Le texte rappelle que les communautés béninoises et gabonaises bénéficient d’une protection réciproque et que les relations entre les deux peuples reposent sur des liens fraternels qu’il convient de préserver. Le gouvernement béninois insiste sur la nécessité d’une communication responsable afin de désamorcer une polémique grandissante.

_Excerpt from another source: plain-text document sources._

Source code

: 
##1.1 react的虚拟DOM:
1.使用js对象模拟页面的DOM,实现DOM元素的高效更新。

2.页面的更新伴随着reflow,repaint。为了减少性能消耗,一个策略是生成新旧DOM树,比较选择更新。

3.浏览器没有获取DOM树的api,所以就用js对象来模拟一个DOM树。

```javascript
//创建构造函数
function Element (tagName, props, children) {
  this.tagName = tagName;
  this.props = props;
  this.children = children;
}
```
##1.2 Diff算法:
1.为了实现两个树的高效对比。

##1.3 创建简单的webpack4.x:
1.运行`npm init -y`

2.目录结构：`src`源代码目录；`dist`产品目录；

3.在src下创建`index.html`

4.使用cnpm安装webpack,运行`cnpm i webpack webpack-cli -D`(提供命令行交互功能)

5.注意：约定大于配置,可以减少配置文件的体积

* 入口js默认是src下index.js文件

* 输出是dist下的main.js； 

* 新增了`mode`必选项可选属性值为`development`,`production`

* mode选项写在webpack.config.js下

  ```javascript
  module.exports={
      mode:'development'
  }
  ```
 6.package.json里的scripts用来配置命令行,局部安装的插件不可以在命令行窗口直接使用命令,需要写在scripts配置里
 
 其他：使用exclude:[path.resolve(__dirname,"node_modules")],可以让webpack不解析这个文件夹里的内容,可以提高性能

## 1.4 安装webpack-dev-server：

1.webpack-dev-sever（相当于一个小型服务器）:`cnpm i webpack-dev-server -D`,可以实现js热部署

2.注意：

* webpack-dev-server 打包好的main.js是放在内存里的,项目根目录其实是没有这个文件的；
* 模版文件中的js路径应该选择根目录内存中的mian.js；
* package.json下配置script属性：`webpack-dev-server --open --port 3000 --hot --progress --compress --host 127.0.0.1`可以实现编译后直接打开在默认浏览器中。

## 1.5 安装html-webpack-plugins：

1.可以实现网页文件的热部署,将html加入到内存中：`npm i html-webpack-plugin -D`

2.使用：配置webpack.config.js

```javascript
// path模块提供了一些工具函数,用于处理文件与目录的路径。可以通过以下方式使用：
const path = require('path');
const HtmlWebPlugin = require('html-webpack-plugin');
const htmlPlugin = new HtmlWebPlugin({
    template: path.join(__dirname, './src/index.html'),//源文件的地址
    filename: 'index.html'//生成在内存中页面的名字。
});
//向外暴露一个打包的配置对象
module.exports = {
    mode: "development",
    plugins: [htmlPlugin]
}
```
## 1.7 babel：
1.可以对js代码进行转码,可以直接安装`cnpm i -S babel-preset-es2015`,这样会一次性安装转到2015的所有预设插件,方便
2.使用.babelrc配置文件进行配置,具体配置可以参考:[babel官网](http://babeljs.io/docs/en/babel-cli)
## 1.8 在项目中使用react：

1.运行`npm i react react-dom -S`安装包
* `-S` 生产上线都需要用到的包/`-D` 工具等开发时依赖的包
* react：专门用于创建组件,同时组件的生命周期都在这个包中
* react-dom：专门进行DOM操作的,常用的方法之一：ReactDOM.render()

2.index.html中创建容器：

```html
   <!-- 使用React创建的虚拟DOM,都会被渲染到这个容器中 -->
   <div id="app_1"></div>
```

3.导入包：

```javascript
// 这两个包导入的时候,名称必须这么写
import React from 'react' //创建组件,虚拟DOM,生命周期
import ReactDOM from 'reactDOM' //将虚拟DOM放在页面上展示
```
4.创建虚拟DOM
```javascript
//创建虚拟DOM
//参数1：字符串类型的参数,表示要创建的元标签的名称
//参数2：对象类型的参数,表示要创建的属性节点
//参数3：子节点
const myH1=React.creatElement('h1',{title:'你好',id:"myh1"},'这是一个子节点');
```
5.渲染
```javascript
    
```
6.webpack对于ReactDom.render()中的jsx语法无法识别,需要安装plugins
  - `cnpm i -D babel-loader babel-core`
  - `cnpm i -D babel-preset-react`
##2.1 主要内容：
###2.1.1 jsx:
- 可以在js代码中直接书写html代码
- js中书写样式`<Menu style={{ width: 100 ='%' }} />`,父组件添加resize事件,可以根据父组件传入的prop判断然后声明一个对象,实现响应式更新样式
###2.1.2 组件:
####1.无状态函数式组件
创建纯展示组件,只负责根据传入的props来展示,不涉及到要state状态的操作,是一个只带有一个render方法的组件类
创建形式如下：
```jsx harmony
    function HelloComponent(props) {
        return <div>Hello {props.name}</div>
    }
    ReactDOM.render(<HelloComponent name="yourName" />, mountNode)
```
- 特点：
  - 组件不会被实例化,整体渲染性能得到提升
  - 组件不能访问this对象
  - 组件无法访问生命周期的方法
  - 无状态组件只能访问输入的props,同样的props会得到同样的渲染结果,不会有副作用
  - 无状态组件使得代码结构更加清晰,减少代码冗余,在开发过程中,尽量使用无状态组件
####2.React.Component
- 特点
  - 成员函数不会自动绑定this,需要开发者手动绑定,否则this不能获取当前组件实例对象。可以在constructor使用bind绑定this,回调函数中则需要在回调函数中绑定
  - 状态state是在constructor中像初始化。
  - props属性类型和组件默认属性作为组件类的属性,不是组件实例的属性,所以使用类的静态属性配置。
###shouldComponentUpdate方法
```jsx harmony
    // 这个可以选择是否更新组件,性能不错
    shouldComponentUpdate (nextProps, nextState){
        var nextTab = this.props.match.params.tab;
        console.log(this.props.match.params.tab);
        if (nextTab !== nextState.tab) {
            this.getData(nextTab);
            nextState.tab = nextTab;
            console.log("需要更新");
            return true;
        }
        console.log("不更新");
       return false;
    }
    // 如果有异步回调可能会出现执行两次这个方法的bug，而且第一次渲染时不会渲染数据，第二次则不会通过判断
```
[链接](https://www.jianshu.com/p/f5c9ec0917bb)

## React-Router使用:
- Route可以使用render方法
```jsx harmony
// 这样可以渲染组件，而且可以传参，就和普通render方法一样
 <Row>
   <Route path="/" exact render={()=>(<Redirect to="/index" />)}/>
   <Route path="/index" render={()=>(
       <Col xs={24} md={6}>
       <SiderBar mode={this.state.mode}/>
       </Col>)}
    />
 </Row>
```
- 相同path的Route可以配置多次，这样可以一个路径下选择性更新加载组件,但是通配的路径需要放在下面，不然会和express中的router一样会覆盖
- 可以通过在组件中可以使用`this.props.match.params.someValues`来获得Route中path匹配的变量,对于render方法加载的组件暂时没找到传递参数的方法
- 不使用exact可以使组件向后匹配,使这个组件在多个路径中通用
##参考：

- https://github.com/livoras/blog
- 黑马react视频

Cet appel intervient après plusieurs épisodes marqués. Le 14 août, le ministère des Affaires étrangères avait déjà annoncé l’envoi d’une mission chargée de recenser les Béninois désireux de rentrer volontairement au pays, en raison des restrictions économiques prises au Gabon contre les étrangers. Quelques jours plus tard, le 18 août, un second communiqué exhortait les internautes béninois et gabonais à plus de courtoisie dans leurs échanges en ligne, soulignant que la coopération bilatérale demeurait solide.
Sur le plan diplomatique, la crise a été évoquée lors d’une rencontre le 22 août à Yokohama, en marge de la TICAD 9, entre la vice-présidente du Bénin, Mariam Chabi Talata, et le ministre gabonais des Affaires étrangères, Michel Onanga Ndiaye. Ce dernier avait réaffirmé la souveraineté de son pays sur l’organisation économique à Lambaréné, tout en réitérant l’engagement du Gabon à protéger les étrangers sur son sol.
La polémique, née de l’attribution des places au marché central de Lambaréné, a rapidement pris une ampleur diplomatique, attisée par des échanges virulents sur les réseaux sociaux. Face à ces tensions, Cotonou insiste sur la paix, la tolérance et la préservation des relations bilatérales.